* _Exercise goal_
Word for word, transcribe the data below from the line with "A_2, ..., A_n\rangle$" to the line with "executed in parallel.", keeping both of those lines.

┌──

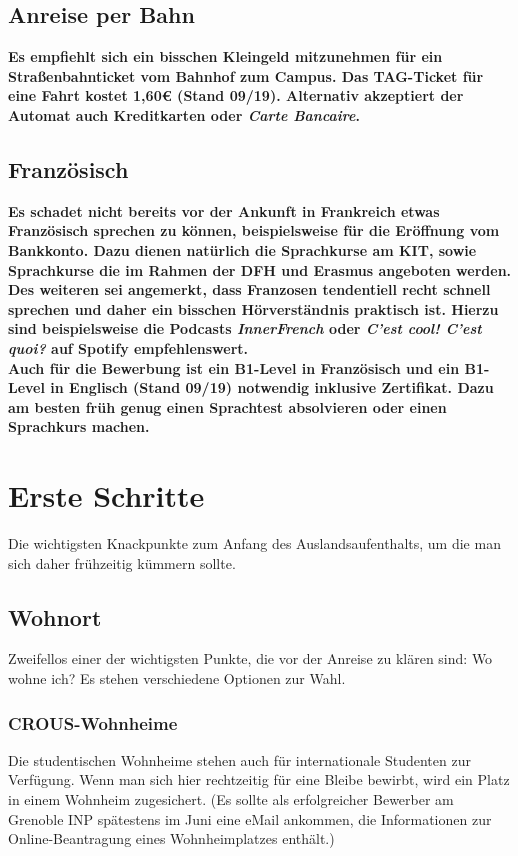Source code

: \documentclass[11pt,a4paper]{article}
\newcommand{\change}[1]{{\bf #1}}
\begin{document}
  \subsection{Anreise per Bahn}
  \change{Es empfiehlt sich ein bisschen Kleingeld mitzunehmen für ein Straßenbahnticket vom Bahnhof zum Campus. Das TAG-Ticket für eine Fahrt kostet 1,60€ (Stand 09/19). Alternativ akzeptiert der Automat auch Kreditkarten oder \textit{Carte Bancaire}.}

  \subsection{Französisch}
  \change{Es schadet nicht bereits vor der Ankunft in Frankreich etwas Französisch sprechen zu können, beispielsweise für die Eröffnung vom Bankkonto. Dazu dienen natürlich die Sprachkurse am KIT, sowie Sprachkurse die im Rahmen der DFH und Erasmus angeboten werden. Des weiteren sei angemerkt, dass Franzosen tendentiell recht schnell sprechen und daher ein bisschen Hörverständnis praktisch ist. Hierzu sind beispielsweise die Podcasts \textit{InnerFrench} oder \textit{C'est cool! C'est quoi?} auf Spotify empfehlenswert.\\
  Auch für die Bewerbung ist ein B1-Level in Französisch und ein B1-Level in Englisch (Stand 09/19) notwendig inklusive Zertifikat. Dazu am besten früh genug einen Sprachtest absolvieren oder einen Sprachkurs machen.}
		
	\newpage
	\section{Erste Schritte}
	
	Die wichtigsten Knackpunkte zum Anfang des Auslandsaufenthalts, um die man sich daher frühzeitig kümmern sollte.
	
	\subsection{Wohnort}
	
	Zweifellos einer der wichtigsten Punkte, die vor der Anreise zu klären sind: Wo wohne ich? Es stehen verschiedene Optionen zur Wahl.
	
	\subsubsection{CROUS-Wohnheime}
	
	Die studentischen Wohnheime stehen auch für internationale Studenten zur Verfügung. Wenn man sich hier rechtzeitig für eine Bleibe bewirbt, wird ein Platz in einem Wohnheim zugesichert. (Es sollte als erfolgreicher Bewerber am Grenoble INP spätestens im Juni eine eMail ankommen, die Informationen zur Online-Beantragung eines Wohnheimplatzes enthält.)
	
\end{document}
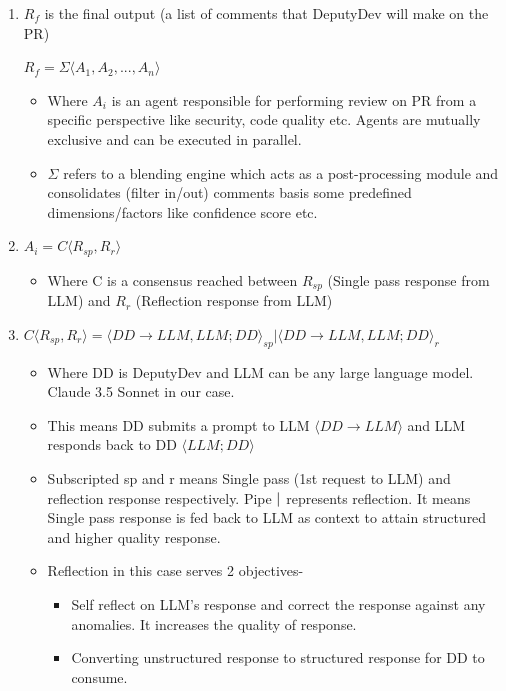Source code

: \begin{enumerate}
    \item $R_f$ is the final output (a list of comments that DeputyDev will make on the PR)
    
    $R_f = \Sigma\langle A_1, A_2, ..., A_n\rangle$
    
    \begin{itemize}
        \item Where $A_i$ is an agent responsible for performing review on PR from a specific perspective like security, code quality etc. Agents are mutually exclusive and can be executed in parallel.
        \item $\Sigma$ refers to a blending engine which acts as a post-processing module and consolidates (filter in/out) comments basis some predefined dimensions/factors like confidence score etc.
    \end{itemize}
    
    \item $A_i = C\langle R_{sp}, R_r\rangle$
    \begin{itemize}
        \item Where C is a consensus reached between $R_{sp}$ (Single pass response from LLM) and $R_r$ (Reflection response from LLM)
    \end{itemize}
    
    \item $C\langle R_{sp}, R_r\rangle = \langle DD \rightarrow LLM, LLM ; DD\rangle_{sp} | \langle DD \rightarrow LLM, LLM ; DD\rangle_r$
    \begin{itemize}
        \item Where DD is DeputyDev and LLM can be any large language model. Claude 3.5 Sonnet in our case.
        \item This means DD submits a prompt to LLM $\langle DD \rightarrow LLM\rangle$ and LLM responds back to DD $\langle LLM ; DD\rangle$
        \item Subscripted sp and r means Single pass (1st request to LLM) and reflection response respectively. Pipe $ \mathbin{\vert} $ represents reflection. It means Single pass response is fed back to LLM as context to attain structured and higher quality response.
        \item Reflection in this case serves 2 objectives-
        \begin{itemize}
            \item Self reflect on LLM's response and correct the response against any anomalies. It increases the quality of response.
            \item Converting unstructured response to structured response for DD to consume.
        \end{itemize}
    \end{itemize}
\end{enumerate}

└──

* _Response below_
    $R_f = \Sigma\langle A_1, A_2, ..., A_n\rangle$
    
    \begin{itemize}
        \item Where $A_i$ is an agent responsible for performing review on PR from a specific perspective like security, code quality etc. Agents are mutually exclusive and can be executed in parallel.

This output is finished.